Kleokritos flinched. Sostratos smiled to himself. So there was friction between Demetrios of Phaleron and the Macedonians for whom he ruled Athens. That didn’t surprise Sostratos. He probably could have sold the news to Antigonos or Lysimakhos. On the other hand, maybe not. Who was to say they didn’t already know?

“Best ones, surely you see your price is beyond the moderate, beyond what is reasonable.” Kleokritos not only sounded like an Athenian, he sounded like one who’d studied at the Academy or the Lykeion.

As smoothly as if they were performing in a play at the theater, Sostratos and Menedemos tossed their heads together. “I’m sorry, most noble one, but that isn’t how things look to us,” Sostratos replied. “When you think about what we paid for the ingredients, and the risks we took bringing them to Athens-”

“Oh, come now!” Kleokritos said. “This polis is safe and strong under the leadership of Demetrios and the protection of Kassandros.”

So that’s the formula they use, is it? When I write my history, I’ll have to remember it, Sostratos thought. Aloud, he said, “I have no quarrel”- no public quarrel-”with what you say about the polis. But sailing on the Aegean is a risk, and no small one. My cousin and I were attacked by pirates less than two years ago between Andros and Euboia. We were lucky enough to fight them off, but they stole some of our most valuable cargo.”

Menedemos stirred at that. It might not have been strictly true of the gryphon’s skull, not in monetary terms. Sostratos didn’t care. Who could set a true price on knowledge?

Kleokritos sighed. “My principal will want this lovely oil. I have no doubt of that. But he does not care to be held for ransom. I’ll give you sixty drakhmai the lekythos. What do you say?”

“We say it’s time to talk to Kassandros’ officers,” Menedemos replied, and Sostratos dipped his head. With a nasty smile, Menedemos added, “Perhaps they’ll invite Demetrios to supper and let him have a taste.”

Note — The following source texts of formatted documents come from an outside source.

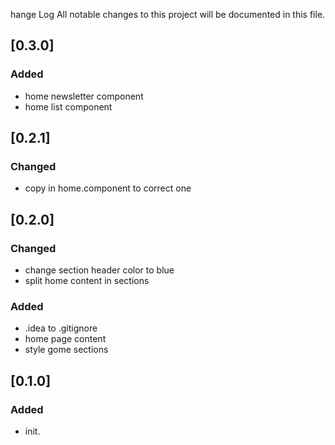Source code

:hange Log
All notable changes to this project will be documented in this file.

## [0.3.0]
### Added
- home newsletter component
- home list component

## [0.2.1]
### Changed
- copy in home.component to correct one

## [0.2.0]
### Changed
- change section header color to blue
- split home content in sections

### Added
- .idea to .gitignore
- home page content
- style gome sections

## [0.1.0]
### Added
- init.
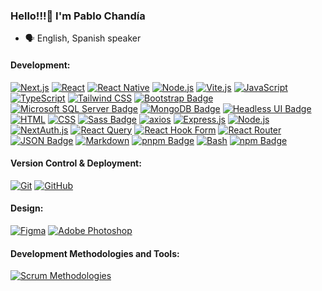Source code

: ### Hello!!!👋 I'm Pablo Chandía

- 🗣 English, Spanish speaker

#### Development:

[![Next.js](https://img.shields.io/badge/Next.js-grey?style=for-the-badge&logo=next.js&logoColor=white)](https://nextjs.org/)
[![React](https://img.shields.io/badge/react-%2320232a.svg?style=for-the-badge&logo=react&logoColor=%2361DAFB)](https://reactjs.org/)
[![React Native](https://img.shields.io/badge/React%20Native-61DAFB?style=for-the-badge&logo=react&logoColor=white)](https://reactnative.dev/)
[![Node.js](https://img.shields.io/badge/node.js-6DA55F?style=for-the-badge&logo=node.js&logoColor=white)](https://nodejs.org/)
[![Vite.js](https://img.shields.io/badge/Vite.js-646CFF?style=for-the-badge&logo=vite&logoColor=white)](https://vitejs.dev/)
[![JavaScript](https://img.shields.io/badge/javascript-%23323330.svg?style=for-the-badge&logo=javascript&logoColor=%23F7DF1E)](https://developer.mozilla.org/en-US/docs/Web/JavaScript)
[![TypeScript](https://img.shields.io/badge/TypeScript-007ACC?style=for-the-badge&logo=typescript&logoColor=white)](https://www.typescriptlang.org/)
[![Tailwind CSS](https://img.shields.io/badge/Tailwind%20CSS-%2338B2AC.svg?style=for-the-badge&logo=tailwind-css&logoColor=white)](https://tailwindcss.com/)
[![Bootstrap Badge](https://img.shields.io/badge/Bootstrap-7952B3?logo=bootstrap&logoColor=fff&style=for-the-badge)](https://getbootstrap.com/)
[![Microsoft SQL Server Badge](https://img.shields.io/badge/Microsoft%20SQL%20Server-CC2927?logo=microsoftsqlserver&logoColor=fff&style=for-the-badge)](https://learn.microsoft.com/en-us/sql/?view=sql-server-ver16)
[![MongoDB Badge](https://img.shields.io/badge/MongoDB-47A248?logo=mongodb&logoColor=fff&style=for-the-badge)](https://www.mongodb.com/docs/)
[![Headless UI Badge](https://img.shields.io/badge/Headless%20UI-66E3FF?logo=headlessui&logoColor=000&style=for-the-badge)](https://headlessui.com/)
[![HTML](https://img.shields.io/badge/HTML-%23E34F26.svg?style=for-the-badge&logo=html5&logoColor=white)](https://developer.mozilla.org/en-US/docs/Web/HTML)
[![CSS](https://img.shields.io/badge/CSS-%231572B6.svg?style=for-the-badge&logo=css3&logoColor=white)](https://developer.mozilla.org/en-US/docs/Web/CSS)
[![Sass Badge](https://img.shields.io/badge/Sass-C69?logo=sass&logoColor=fff&style=for-the-badge)](https://sass-lang.com/)
[![axios](https://img.shields.io/badge/axios-5C63AB?style=for-the-badge&logo=axios&logoColor=white)](https://axios-http.com/)
[![Express.js](https://img.shields.io/badge/express.js-%23404d59.svg?style=for-the-badge&logo=express&logoColor=%2361DAFB)](https://expressjs.com/)
[![Node.js](https://img.shields.io/badge/node.js-6DA55F?style=for-the-badge&logo=node.js&logoColor=white)](https://nodejs.org/)
[![NextAuth.js](https://img.shields.io/badge/NextAuth.js-000000?style=for-the-badge&logo=next.js&logoColor=white)](https://next-auth.js.org/)
[![React Query](https://img.shields.io/badge/React%20Query-000000?style=for-the-badge&logo=react-query&logoColor=61DAFB)](https://react-query.tanstack.com/)
[![React Hook Form](https://img.shields.io/badge/React%20Hook%20Form-61DAFB?style=for-the-badge&logo=react-hook-form&logoColor=white)](https://www.react-hook-form.com)
[![React Router](https://img.shields.io/badge/React%20Router-CA4245?style=for-the-badge&logo=react-router&logoColor=white)](https://reactrouter.com/)
[![JSON Badge](https://img.shields.io/badge/JSON-000?logo=json&logoColor=fff&style=for-the-badge)](https://www.json.org/json-en.html)
[![Markdown](https://img.shields.io/badge/Markdown-grey?style=for-the-badge&logo=markdown&logoColor=white)](https://en.wikipedia.org/wiki/Markdown)
[![pnpm Badge](https://img.shields.io/badge/pnpm-F69220?logo=pnpm&logoColor=fff&style=for-the-badge)](https://pnpm.io)
[![Bash](https://img.shields.io/badge/Bash-grey?style=for-the-badge&logo=gnu-bash&logoColor=white)](https://www.gnu.org/software/bash/)
[![npm Badge](https://img.shields.io/badge/npm-CB3837?logo=npm&logoColor=fff&style=for-the-badge)](https://docs.npmjs.com/)

#### Version Control & Deployment:
[![Git](https://img.shields.io/badge/git-%23F05033.svg?style=for-the-badge&logo=git&logoColor=white)](https://git-scm.com/)
[![GitHub](https://img.shields.io/badge/GitHub-%23181717.svg?style=for-the-badge&logo=github&logoColor=white)](https://github.com/)

#### Design:
[![Figma](https://img.shields.io/badge/figma-%23F24E1E.svg?style=for-the-badge&logo=figma&logoColor=white)](https://www.figma.com/)
[![Adobe Photoshop](https://img.shields.io/badge/adobe%20photoshop-%2331A8FF.svg?style=for-the-badge&logo=adobe%20photoshop&logoColor=white)](https://www.adobe.com/products/photoshop.html)


#### Development Methodologies and Tools:
[![Scrum Methodologies](https://img.shields.io/badge/Scrum-009639?style=for-the-badge&logo=scrum&logoColor=white)](https://en.wikipedia.org/wiki/Scrum_(software_development)) 
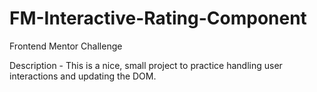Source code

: # FM-Interactive-Rating-Component
Frontend Mentor Challenge

Description - This is a nice, small project to practice handling user interactions and updating the DOM. 
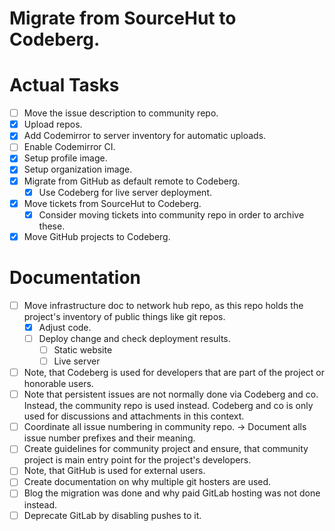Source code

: # Migrate from SourceHut to Codeberg.

# Actual Tasks
* [ ] Move the issue description to community repo.
* [x] Upload repos.
* [x] Add Codemirror to server inventory for automatic uploads.
* [ ] Enable Codemirror CI.
* [x] Setup profile image.
* [x] Setup organization image.
* [x] Migrate from GitHub as default remote to Codeberg.
    * [x] Use Codeberg for live server deployment.
* [x] Move tickets from SourceHut to Codeberg.
    * [x] Consider moving tickets into community repo in order to archive these.
* [x] Move GitHub projects to Codeberg.
# Documentation
* [ ] Move infrastructure doc to network hub repo, as this repo holds the project's inventory of public things like git repos.
    * [x] Adjust code.
    * [ ] Deploy change and check deployment results.
        * [ ] Static website
        * [ ] Live server
* [ ] Note, that Codeberg is used for developers that are part of the project or honorable users.
* [ ] Note that persistent issues are not normally done via Codeberg and co. Instead, the community repo is used instead. Codeberg and co is only used for discussions and attachments in this context.
* [ ] Coordinate all issue numbering in community repo. -> Document alls issue number prefixes and their meaning.
* [ ] Create guidelines for community project and ensure, that community project is main entry point for the project's developers.
* [ ] Note, that GitHub is used for external users.
* [ ] Create documentation on why multiple git hosters are used.
* [ ] Blog the migration was done and why paid GitLab hosting was not done instead.
* [ ] Deprecate GitLab by disabling pushes to it.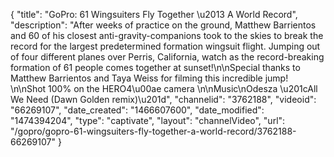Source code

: {
    "title": "GoPro: 61 Wingsuiters Fly Together \u2013 A World Record",
    "description": "After weeks of practice on the ground, Matthew Barrientos and 60 of his closest anti-gravity-companions took to the skies to break the record for the largest predetermined formation wingsuit flight. Jumping out of four different planes over Perris, California, watch as the record-breaking formation of 61 people comes together at sunset!\n\nSpecial thanks to Matthew Barrientos and Taya Weiss for filming this incredible jump! \n\nShot 100% on the HERO4\u00ae camera \n\nMusic\nOdesza \u201cAll We Need (Dawn Golden remix)\u201d",
    "channelid": "3762188",
    "videoid": "66269107",
    "date_created": "1466607600",
    "date_modified": "1474394204",
    "type": "captivate",
    "layout": "channelVideo",
    "url": "\/gopro\/gopro-61-wingsuiters-fly-together-a-world-record\/3762188-66269107"
}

“You are a nasty, wicked wretch,” Kleokritos said. Menedemos bowed, as at a compliment. Demetrios of Phaleron’s man muttered under his breath. At last, he said, “Exactly how many lekythoi of truffle-flavored oil have you got?”

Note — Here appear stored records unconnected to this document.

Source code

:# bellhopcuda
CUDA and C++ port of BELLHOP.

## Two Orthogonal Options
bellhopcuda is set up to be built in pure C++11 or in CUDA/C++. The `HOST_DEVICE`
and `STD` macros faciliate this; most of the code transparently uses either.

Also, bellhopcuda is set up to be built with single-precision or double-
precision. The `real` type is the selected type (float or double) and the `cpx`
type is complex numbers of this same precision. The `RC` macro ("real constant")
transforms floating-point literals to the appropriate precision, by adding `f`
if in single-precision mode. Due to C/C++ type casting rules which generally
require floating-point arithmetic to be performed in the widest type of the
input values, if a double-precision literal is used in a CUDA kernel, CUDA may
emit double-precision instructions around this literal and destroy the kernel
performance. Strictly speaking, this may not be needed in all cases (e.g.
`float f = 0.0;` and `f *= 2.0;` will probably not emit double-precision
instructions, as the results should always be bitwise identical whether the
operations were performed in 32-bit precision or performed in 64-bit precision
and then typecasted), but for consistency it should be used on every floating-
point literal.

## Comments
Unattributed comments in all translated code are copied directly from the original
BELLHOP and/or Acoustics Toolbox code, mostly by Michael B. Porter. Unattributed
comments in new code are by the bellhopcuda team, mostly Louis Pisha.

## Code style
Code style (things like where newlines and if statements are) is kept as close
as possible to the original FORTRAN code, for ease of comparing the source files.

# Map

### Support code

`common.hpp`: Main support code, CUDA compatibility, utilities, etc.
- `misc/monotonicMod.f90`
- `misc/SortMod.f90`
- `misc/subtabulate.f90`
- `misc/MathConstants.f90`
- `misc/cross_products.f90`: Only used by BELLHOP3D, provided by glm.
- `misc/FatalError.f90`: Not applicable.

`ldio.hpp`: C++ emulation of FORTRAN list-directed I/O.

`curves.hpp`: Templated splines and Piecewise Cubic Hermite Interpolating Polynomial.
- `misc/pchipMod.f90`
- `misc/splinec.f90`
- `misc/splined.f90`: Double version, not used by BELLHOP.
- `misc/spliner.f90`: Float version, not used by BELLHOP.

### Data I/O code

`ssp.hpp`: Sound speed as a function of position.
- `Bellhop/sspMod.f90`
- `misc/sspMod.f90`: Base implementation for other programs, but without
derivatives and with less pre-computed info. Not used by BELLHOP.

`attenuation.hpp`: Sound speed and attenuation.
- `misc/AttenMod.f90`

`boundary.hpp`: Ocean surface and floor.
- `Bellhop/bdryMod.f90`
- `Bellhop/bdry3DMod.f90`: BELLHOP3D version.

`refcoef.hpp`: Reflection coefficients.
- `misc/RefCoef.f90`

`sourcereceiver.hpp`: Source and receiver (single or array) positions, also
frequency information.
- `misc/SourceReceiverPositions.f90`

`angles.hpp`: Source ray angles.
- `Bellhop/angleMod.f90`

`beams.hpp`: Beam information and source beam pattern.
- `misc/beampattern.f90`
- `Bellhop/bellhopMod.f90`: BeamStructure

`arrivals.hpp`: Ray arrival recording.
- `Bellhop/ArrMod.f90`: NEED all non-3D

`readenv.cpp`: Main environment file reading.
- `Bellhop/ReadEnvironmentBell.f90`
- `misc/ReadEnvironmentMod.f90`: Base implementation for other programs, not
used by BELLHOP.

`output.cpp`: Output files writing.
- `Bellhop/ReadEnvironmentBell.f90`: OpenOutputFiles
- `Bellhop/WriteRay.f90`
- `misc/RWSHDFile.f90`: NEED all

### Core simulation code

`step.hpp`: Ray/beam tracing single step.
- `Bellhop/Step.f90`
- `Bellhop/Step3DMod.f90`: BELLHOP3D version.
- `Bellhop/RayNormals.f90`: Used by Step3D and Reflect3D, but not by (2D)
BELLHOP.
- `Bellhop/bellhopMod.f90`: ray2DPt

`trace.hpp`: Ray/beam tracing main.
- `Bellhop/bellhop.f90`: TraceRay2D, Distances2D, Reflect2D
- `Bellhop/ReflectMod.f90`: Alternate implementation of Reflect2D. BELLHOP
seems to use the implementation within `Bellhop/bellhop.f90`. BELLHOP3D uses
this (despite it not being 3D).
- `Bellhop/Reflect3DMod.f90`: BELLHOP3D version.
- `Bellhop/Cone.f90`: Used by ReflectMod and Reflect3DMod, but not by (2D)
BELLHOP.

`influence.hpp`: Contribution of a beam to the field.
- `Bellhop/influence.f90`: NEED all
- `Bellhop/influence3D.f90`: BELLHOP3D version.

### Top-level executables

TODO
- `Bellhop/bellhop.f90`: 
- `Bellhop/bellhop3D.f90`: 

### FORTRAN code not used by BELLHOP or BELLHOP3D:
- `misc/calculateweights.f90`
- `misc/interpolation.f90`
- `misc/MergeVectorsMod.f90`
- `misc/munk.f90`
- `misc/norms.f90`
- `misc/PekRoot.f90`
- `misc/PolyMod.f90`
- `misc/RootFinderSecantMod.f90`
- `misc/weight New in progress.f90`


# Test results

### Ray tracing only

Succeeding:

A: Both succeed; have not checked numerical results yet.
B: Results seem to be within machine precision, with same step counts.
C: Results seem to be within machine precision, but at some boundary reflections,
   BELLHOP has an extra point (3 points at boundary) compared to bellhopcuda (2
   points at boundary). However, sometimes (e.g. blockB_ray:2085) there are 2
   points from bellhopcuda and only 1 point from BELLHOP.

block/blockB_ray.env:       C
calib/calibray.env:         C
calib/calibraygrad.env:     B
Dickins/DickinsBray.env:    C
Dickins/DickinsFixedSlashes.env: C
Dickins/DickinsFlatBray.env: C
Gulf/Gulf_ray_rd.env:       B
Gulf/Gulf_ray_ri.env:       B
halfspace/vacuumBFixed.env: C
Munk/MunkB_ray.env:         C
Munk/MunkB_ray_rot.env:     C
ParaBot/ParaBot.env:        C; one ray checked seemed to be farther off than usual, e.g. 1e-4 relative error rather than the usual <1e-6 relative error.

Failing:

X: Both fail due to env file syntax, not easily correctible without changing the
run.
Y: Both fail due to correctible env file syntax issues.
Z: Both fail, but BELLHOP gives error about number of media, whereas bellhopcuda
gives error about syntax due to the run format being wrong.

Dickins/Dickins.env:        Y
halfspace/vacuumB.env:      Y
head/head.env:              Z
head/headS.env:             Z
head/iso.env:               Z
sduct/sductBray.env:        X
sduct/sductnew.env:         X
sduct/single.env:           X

Menedemos looked to Sostratos. Sostratos had known his cousin would. “Seventy-one,” he said: as usual, he had the number on the tip of his tongue.

After some muttering and counting on his fingers, Kleokritos said, “I’ll give you a talent for the lot of them.”

“Sixty minai of silver, eh? You are talking of Athenian weight?” Sostratos asked, and Kleokritos impatiently dipped his head. Now Sostratos murmured as he flicked beads on a mental counting-board. In a low voice, he told Menedemos, “Eighty-four drakhmai, three oboloi the lekythos, more or less. What do you think?”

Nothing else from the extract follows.